Le jour d’après l’éclatement de la bulle de l’or comment se présenteront-ils ? platine, palladium, gaz, pétrole, du cuivre, du nickel, zinc, fer ?
Sur les près de 500 milliards qui sont investies dans les ressources naturelles via les ETF, les indices ou les termes près de la moitié sont de
l’or, moins de 30% du pétrole, moins de 20% des matières agricoles et le solde en métaux de base.
A New York les investisseurs réduisaient leurs positions en or, pétrole et cuivre la semaine dernière et une question se pose : comment
préparer, le jour d’après l’éclatement de la bulle de l’or, comment se présenteront certaines matières premières face aux investisseurs ?
Le platine et le palladium ont déjà fait l’objet d’une revue de détail dans le billet précédent et les investisseurs se sont déjà bousculés dans le goulot d’étranglement qui marque la sortie de ce marché étroit. L’attention excessive des investisseurs s’explique notamment par une maigre connaissance de ces deux métaux et des leurs fondamentaux chez les sociétés de gestion de portefeuille. Ces dernières conseillent à l’achat sans pour autant bénéficier d’une expérience terrain ou du trading physique en interne, il n’y a pas chez elles de vécu. Par conséquent leurs recommandations sont dangereuses, leurs analyses n’utilisent pas l’altérité et l’essentielle logique de l’intelligence économique qui structure ces marchés. Imparfaites, au pire sous-traitées ces synthèses sont médiatisées au travers d’un prisme biaisé
NICKEL
De nos jours et comme indiqué dans un billet précédent, il n’y a pas 36 méthodes pour être profitable dans l’industrie du nickel.
Cette remarque est d’autant plus actuelle que des mineurs disposent d’un minerai polymétallique riche de nickel mais aussi d’autres métaux. La
valorisation de ces coproduits (platine, palladium, chrome, cuivre par exemple) permettent de compenser des cours du nickel t très bas. De leur coté, les autres mineurs monométalliques de
nickel sont en grand danger car les prix sont dans un tunnel dont ils ne se hâteront de sortir que lorsque de fortes remises en cause du coté des producteurs seront mise en œuvre.
En effet, les grands groupes mondiaux miniers, (Vale, Anglo-American, Rio Tinto, Xstrata-Glencore et BHP), ont déjà remplacé leurs CEO dans le derniers mois pour adopter de nouvelles méthodes audacieuses adaptées à des enjeux inédits. C’est dans cette continuité que le premier producteur de nickel mondial, Norilsk-Nickel remplaçait récemment sa direction générale, mais ce n’est pas le cas dans tous les groupes produisant du nickel. Ces derniers ont en général manqué d’anticipation et une gestion laborieuse recueillait de faibles résultats ; ils renouvelleront leur management pour ne pas s’affaiblir sous le fardeau supplémentaire de la défiance du marché.
PETROLE : baisse
La première particularité du pétrole est son abondance depuis que les Etats-Unis ont la perspective de devenir premier producteur mondial d’ici 5
à 10 ans.
Parfois il semble qu’il n’y a qu’à Paris que l’on ignore la révolution des hydrocarbures de schiste et de ses suites sur l’économie mondiale aussi
bien en terme de fondamentaux des marchés énergétiques, d’effets anticoagulants sur l’industrie, des portées géopolitiques et de la prospective qu’elle permet de créer aussi bien en terme
d’instabilité de toutes natures, de politique énergétique, de renouveau industriel, de défense et de migration économique.
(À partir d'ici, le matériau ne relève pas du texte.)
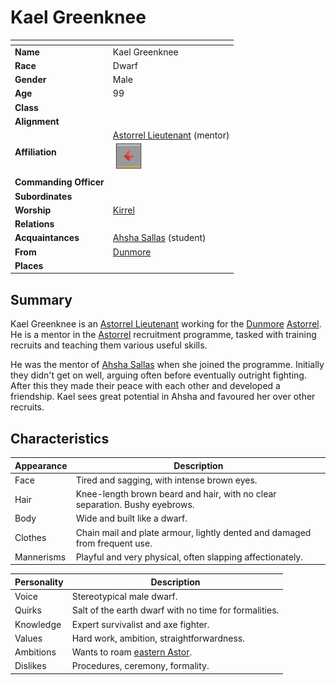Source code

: # Kael Greenknee

| []() | |
| --- | --- |
| **Name** | Kael Greenknee |
| **Race** | Dwarf |
| **Gender** | Male |
| **Age** | 99 |
| **Class** | |
| **Alignment** | |
| **Affiliation** | [Astorrel Lieutenant](../civilisations/kingdom-of-astor/organisations/astorrel/ranks/5-lieutenant.md) (mentor)<br /><img src="../../images/ranks/astorrel-5-lieutenant.png" height="50" /> |
| **Commanding Officer** | |
| **Subordinates** | |
| **Worship** | [Kirrel](../gods/gods/kirrel.md) |
| **Relations** | |
| **Acquaintances** | [Ahsha Sallas](ahsha-sallas.md) (student) |
| **From** | [Dunmore](../places/cities/dunmore.md) |
| **Places** | |

## Summary

Kael Greenknee is an [Astorrel Lieutenant](../civilisations/kingdom-of-astor/organisations/astorrel/ranks/5-lieutenant.md) working for the [Dunmore](../places/cities/dunmore.md) [Astorrel](../civilisations/kingdom-of-astor/organisations/astorrel/astorrel.md). He is a mentor in the [Astorrel](../civilisations/kingdom-of-astor/organisations/astorrel/astorrel.md) recruitment programme, tasked with training recruits and teaching them various useful skills.

He was the mentor of [Ahsha Sallas](ahsha-sallas.md) when she joined the programme. Initially they didn't get on well, arguing often before eventually outright fighting. After this they made their peace with each other and developed a friendship. Kael sees great potential in Ahsha and favoured her over other recruits.

## Characteristics

| Appearance | Description |
| --- | --- |
| Face | Tired and sagging, with intense brown eyes. |
| Hair | Knee-length brown beard and hair, with no clear separation. Bushy eyebrows. |
| Body | Wide and built like a dwarf. |
| Clothes | Chain mail and plate armour, lightly dented and damaged from frequent use. |
| Mannerisms | Playful and very physical, often slapping affectionately. |

| Personality | Description |
| --- | --- |
| Voice | Stereotypical male dwarf. |
| Quirks | Salt of the earth dwarf with no time for formalities. |
| Knowledge | Expert survivalist and axe fighter. |
| Values | Hard work, ambition, straightforwardness. |
| Ambitions | Wants to roam [eastern Astor](../places/regions/eastern-astor.md). |
| Dislikes | Procedures, ceremony, formality. |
Nous avons là une démonstration que l’urgence entourant les théories du « Pick Oil » était une injure à la science.
Les différents prix des pétroles sont une seconde caractéristique du marché. Ils reflètent autant des différences de qualité que des insuffisances
logistiques pour transporter la production vers les consommateurs. Sur le graphique les deux extrêmes, une cotation nord américaine en bleue à 70$, et en rouge le Brent à 120$, enregistrent un
écart (en rose) de 65$ le baril en décembre 2012 !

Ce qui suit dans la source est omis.